WHAT THE TASK ASKS
Print out the records precisely, keeping each line identical to its source.

Data excerpts:
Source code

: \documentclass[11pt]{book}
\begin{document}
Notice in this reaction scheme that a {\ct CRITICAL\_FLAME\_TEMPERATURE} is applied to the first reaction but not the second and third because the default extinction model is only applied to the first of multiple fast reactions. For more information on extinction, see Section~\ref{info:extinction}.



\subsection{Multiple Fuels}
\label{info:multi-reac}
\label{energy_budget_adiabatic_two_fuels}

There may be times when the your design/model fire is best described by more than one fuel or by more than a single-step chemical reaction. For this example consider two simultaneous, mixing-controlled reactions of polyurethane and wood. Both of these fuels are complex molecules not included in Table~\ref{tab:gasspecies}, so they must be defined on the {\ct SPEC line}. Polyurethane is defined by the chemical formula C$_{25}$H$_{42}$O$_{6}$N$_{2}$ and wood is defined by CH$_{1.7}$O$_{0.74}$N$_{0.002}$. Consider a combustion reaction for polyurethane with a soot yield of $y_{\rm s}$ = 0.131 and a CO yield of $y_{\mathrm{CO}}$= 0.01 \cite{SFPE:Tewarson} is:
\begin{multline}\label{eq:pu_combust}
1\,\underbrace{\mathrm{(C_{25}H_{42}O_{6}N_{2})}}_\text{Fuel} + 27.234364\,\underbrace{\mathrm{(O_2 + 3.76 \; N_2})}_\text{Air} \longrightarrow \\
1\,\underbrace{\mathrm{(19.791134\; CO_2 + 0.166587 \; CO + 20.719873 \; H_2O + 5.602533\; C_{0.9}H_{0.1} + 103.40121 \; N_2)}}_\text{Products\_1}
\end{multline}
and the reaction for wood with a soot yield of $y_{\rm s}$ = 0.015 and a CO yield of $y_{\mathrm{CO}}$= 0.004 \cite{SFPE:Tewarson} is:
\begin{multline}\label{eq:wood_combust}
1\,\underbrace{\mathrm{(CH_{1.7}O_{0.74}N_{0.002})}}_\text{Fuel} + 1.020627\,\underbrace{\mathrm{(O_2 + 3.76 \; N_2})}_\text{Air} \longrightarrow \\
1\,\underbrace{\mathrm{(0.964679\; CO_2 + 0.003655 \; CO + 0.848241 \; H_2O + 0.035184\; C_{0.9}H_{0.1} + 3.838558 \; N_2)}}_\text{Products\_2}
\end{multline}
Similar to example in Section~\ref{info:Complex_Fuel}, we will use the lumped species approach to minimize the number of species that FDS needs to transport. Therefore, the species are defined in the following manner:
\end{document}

RESPONSE FOR THIS EXERCISE
Source code

: \documentclass[11pt]{book}
\begin{document}
Notice in this reaction scheme that a {\ct CRITICAL\_FLAME\_TEMPERATURE} is applied to the first reaction but not the second and third because the default extinction model is only applied to the first of multiple fast reactions. For more information on extinction, see Section~\ref{info:extinction}.



\subsection{Multiple Fuels}
\label{info:multi-reac}
\label{energy_budget_adiabatic_two_fuels}

There may be times when the your design/model fire is best described by more than one fuel or by more than a single-step chemical reaction. For this example consider two simultaneous, mixing-controlled reactions of polyurethane and wood. Both of these fuels are complex molecules not included in Table~\ref{tab:gasspecies}, so they must be defined on the {\ct SPEC line}. Polyurethane is defined by the chemical formula C$_{25}$H$_{42}$O$_{6}$N$_{2}$ and wood is defined by CH$_{1.7}$O$_{0.74}$N$_{0.002}$. Consider a combustion reaction for polyurethane with a soot yield of $y_{\rm s}$ = 0.131 and a CO yield of $y_{\mathrm{CO}}$= 0.01 \cite{SFPE:Tewarson} is:
\begin{multline}\label{eq:pu_combust}
1\,\underbrace{\mathrm{(C_{25}H_{42}O_{6}N_{2})}}_\text{Fuel} + 27.234364\,\underbrace{\mathrm{(O_2 + 3.76 \; N_2})}_\text{Air} \longrightarrow \\
1\,\underbrace{\mathrm{(19.791134\; CO_2 + 0.166587 \; CO + 20.719873 \; H_2O + 5.602533\; C_{0.9}H_{0.1} + 103.40121 \; N_2)}}_\text{Products\_1}
\end{multline}
and the reaction for wood with a soot yield of $y_{\rm s}$ = 0.015 and a CO yield of $y_{\mathrm{CO}}$= 0.004 \cite{SFPE:Tewarson} is:
\begin{multline}\label{eq:wood_combust}
1\,\underbrace{\mathrm{(CH_{1.7}O_{0.74}N_{0.002})}}_\text{Fuel} + 1.020627\,\underbrace{\mathrm{(O_2 + 3.76 \; N_2})}_\text{Air} \longrightarrow \\
1\,\underbrace{\mathrm{(0.964679\; CO_2 + 0.003655 \; CO + 0.848241 \; H_2O + 0.035184\; C_{0.9}H_{0.1} + 3.838558 \; N_2)}}_\text{Products\_2}
\end{multline}
Similar to example in Section~\ref{info:Complex_Fuel}, we will use the lumped species approach to minimize the number of species that FDS needs to transport. Therefore, the species are defined in the following manner:
\end{document}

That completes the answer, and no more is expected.